▶ **Materials provided**
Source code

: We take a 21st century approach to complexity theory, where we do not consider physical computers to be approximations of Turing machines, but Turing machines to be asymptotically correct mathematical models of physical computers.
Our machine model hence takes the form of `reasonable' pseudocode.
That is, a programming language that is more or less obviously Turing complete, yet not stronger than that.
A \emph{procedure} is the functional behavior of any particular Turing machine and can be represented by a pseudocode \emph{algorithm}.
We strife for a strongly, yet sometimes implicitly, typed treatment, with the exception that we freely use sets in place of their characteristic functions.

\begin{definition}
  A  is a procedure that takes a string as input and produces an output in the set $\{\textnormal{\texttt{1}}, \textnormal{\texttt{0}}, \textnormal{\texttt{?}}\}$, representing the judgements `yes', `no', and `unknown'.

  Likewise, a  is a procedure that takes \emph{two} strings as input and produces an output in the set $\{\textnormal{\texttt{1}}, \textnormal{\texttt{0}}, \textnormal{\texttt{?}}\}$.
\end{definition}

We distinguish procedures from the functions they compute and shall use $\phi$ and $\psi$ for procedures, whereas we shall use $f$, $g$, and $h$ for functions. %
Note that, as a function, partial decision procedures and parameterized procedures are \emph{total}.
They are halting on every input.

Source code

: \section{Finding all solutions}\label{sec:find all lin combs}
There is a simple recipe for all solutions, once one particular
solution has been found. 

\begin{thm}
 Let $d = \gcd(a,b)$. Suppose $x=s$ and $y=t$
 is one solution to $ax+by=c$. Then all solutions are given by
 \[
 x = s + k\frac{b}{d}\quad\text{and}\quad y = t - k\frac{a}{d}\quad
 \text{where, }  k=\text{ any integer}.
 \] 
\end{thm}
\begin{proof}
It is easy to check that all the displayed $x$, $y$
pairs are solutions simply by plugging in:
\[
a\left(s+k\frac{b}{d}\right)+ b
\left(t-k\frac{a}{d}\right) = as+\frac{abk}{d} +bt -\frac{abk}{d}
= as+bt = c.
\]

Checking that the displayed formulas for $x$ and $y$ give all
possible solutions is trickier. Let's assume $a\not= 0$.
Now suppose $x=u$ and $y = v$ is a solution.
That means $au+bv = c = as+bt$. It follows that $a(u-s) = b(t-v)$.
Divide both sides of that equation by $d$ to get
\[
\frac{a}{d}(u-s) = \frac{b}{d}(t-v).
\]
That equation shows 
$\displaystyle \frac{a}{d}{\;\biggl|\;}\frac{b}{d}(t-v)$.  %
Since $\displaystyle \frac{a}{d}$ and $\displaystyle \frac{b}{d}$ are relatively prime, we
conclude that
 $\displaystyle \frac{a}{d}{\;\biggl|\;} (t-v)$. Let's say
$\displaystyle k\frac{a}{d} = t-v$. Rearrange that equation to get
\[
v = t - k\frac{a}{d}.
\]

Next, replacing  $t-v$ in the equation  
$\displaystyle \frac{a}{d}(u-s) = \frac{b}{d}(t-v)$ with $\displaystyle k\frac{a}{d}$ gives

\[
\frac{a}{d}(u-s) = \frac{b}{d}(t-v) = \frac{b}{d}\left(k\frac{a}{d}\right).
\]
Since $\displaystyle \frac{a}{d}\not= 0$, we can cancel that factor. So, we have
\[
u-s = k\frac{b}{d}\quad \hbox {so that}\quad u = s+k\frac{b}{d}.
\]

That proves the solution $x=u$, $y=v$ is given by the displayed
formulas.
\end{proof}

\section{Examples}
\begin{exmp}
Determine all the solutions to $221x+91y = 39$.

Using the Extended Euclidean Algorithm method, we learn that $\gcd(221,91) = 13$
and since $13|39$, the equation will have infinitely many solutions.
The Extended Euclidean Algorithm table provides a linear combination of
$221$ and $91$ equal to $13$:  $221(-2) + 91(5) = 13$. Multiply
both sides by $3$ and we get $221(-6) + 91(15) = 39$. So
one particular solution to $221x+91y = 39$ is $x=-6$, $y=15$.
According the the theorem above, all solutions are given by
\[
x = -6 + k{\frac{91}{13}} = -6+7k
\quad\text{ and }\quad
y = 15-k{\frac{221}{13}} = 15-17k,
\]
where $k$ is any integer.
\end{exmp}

▶ **How to complete this task**
The line above containing "is one solution", the line containing "in the equation", and every line between them are to be transcribed exactly; no other line is wanted.

▶ **Solution for this problem**
 is one solution to $ax+by=c$. Then all solutions are given by
 \[
 x = s + k\frac{b}{d}\quad\text{and}\quad y = t - k\frac{a}{d}\quad
 \text{where, }  k=\text{ any integer}.
 \] 
\end{thm}
\begin{proof}
It is easy to check that all the displayed $x$, $y$
pairs are solutions simply by plugging in:
\[
a\left(s+k\frac{b}{d}\right)+ b
\left(t-k\frac{a}{d}\right) = as+\frac{abk}{d} +bt -\frac{abk}{d}
= as+bt = c.
\]

Checking that the displayed formulas for $x$ and $y$ give all
possible solutions is trickier. Let's assume $a\not= 0$.
Now suppose $x=u$ and $y = v$ is a solution.
That means $au+bv = c = as+bt$. It follows that $a(u-s) = b(t-v)$.
Divide both sides of that equation by $d$ to get
\[
\frac{a}{d}(u-s) = \frac{b}{d}(t-v).
\]
That equation shows 
$\displaystyle \frac{a}{d}{\;\biggl|\;}\frac{b}{d}(t-v)$.  %
Since $\displaystyle \frac{a}{d}$ and $\displaystyle \frac{b}{d}$ are relatively prime, we
conclude that
 $\displaystyle \frac{a}{d}{\;\biggl|\;} (t-v)$. Let's say
$\displaystyle k\frac{a}{d} = t-v$. Rearrange that equation to get
\[
v = t - k\frac{a}{d}.
\]

Next, replacing  $t-v$ in the equation  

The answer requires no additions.